The first time I ever tried to write a novel, I was a kid sitting in a sweltering second-story bedroom in my grandma's farmhouse in Blountville, Tennessee. My vista was nothing but a country road, the hill on the other side, and a smattering of trailers and clapboard houses. I had a lot of dreams and no inputs. There was nowhere to go and nothing to do. So I wrote, or I tried to write anyways. That book went no where but I did, chasing those dreams right out into the world. Eventually I found a way to turn those dreams into words.
After escaping the American South, I served as a Peace Corps volunteer in Kazakhstan and got an MA in International Politics from Queen's University Belfast. I spent nearly 10 years living and traveling around the post-Soviet world, working as a volunteer, journalist, teacher and translator.
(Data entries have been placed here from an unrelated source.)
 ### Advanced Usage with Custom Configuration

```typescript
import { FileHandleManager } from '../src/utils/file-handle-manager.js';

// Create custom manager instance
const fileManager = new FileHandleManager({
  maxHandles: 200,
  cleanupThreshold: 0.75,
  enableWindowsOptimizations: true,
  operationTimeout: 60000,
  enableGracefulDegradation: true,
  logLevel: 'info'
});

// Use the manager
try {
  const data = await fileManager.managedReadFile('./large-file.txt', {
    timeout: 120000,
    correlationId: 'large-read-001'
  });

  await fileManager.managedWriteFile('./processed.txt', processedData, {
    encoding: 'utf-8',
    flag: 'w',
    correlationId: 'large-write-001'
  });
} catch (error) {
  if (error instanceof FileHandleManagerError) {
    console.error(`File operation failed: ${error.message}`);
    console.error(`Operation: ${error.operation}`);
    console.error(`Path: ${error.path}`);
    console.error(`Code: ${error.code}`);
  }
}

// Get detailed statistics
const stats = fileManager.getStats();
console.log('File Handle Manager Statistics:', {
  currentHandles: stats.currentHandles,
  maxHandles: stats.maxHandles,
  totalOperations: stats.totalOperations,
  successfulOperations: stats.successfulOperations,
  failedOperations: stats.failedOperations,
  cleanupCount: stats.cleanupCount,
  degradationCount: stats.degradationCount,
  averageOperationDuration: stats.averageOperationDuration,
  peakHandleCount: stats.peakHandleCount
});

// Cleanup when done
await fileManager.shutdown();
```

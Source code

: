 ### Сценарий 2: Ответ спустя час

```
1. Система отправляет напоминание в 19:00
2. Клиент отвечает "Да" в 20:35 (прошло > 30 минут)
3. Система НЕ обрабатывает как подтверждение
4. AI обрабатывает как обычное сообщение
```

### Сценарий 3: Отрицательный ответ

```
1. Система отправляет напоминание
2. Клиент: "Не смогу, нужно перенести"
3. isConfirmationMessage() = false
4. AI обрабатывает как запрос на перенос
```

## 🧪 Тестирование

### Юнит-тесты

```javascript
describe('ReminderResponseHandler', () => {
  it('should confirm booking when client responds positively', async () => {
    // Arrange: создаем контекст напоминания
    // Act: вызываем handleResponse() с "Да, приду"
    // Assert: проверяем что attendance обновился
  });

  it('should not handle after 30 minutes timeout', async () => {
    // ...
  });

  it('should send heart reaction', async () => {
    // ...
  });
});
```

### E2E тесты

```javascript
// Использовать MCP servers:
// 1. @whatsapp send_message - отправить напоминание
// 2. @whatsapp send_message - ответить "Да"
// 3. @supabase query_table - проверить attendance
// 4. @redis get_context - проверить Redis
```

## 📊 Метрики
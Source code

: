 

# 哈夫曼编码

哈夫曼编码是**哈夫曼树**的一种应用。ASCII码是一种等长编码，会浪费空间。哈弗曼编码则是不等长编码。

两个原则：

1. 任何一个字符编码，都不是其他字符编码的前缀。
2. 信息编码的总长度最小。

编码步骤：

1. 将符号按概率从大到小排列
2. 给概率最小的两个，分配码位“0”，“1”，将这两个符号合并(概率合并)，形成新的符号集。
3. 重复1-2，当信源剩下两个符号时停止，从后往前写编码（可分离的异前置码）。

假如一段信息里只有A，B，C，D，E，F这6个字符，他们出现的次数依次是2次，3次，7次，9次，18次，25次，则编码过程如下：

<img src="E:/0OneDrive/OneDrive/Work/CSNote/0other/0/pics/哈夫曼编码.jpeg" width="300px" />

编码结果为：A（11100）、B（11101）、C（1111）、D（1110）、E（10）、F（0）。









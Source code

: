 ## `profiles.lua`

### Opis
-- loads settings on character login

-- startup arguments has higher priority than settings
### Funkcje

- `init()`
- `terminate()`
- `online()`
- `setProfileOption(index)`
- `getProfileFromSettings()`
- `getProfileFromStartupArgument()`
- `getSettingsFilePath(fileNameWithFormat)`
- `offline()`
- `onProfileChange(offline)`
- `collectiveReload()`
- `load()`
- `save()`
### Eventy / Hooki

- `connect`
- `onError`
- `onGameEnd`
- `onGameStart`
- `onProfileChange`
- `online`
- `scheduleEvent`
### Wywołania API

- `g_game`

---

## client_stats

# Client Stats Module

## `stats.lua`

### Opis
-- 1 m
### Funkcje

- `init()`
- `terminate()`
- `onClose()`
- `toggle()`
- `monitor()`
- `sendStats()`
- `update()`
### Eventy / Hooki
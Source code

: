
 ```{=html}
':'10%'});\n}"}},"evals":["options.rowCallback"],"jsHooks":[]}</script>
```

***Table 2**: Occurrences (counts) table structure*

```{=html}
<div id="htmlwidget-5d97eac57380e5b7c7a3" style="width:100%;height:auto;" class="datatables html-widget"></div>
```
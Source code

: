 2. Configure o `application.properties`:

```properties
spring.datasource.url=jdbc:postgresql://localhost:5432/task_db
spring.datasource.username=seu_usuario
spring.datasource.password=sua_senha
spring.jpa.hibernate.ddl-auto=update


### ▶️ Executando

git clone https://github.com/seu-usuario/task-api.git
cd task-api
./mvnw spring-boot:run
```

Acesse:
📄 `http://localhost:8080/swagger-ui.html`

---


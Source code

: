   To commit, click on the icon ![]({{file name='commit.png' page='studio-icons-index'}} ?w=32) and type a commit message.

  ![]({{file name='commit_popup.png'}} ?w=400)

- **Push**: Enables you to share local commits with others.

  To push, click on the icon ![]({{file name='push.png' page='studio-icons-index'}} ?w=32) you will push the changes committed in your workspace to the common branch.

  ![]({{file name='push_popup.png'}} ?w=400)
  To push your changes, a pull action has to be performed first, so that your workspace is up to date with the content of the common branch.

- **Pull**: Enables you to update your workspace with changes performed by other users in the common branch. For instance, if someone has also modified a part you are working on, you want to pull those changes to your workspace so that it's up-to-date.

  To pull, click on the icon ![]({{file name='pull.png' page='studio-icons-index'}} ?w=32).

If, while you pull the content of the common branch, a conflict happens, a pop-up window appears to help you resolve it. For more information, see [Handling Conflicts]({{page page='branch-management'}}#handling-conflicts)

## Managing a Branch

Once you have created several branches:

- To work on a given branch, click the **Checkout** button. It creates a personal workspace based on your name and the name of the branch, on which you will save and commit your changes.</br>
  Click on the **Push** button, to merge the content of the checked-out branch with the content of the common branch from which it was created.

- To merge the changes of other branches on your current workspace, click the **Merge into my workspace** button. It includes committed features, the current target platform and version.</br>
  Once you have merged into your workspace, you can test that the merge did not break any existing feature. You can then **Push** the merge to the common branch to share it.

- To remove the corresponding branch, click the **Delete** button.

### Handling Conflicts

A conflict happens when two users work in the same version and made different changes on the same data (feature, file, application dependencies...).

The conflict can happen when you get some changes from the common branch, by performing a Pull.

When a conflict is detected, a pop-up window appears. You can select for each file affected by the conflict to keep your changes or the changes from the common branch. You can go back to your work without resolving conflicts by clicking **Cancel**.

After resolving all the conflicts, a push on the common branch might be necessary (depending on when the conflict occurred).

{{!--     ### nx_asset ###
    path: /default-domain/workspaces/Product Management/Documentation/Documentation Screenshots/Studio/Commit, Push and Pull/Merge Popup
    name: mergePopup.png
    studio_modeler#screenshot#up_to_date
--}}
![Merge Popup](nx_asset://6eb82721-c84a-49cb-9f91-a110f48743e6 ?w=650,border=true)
I started a blog called Russian Avos, which eventually got me a few other gigs.
After leaving Russia, I did a stint as a freelance journalist in India, perhaps the best time of my life. From there I moved onto the Bangkok Post and other media outlets in Thailand.
I currently work at the Voice of America in Washington, D.C.
Lana Walked on the Shore is my first novel. I finished it in the New Laos Paris Hotel in Vientiane. That day, I pretty much understood everything I needed to know about living. I had to travel many a year, and a mile, from where I came from, to finally come home.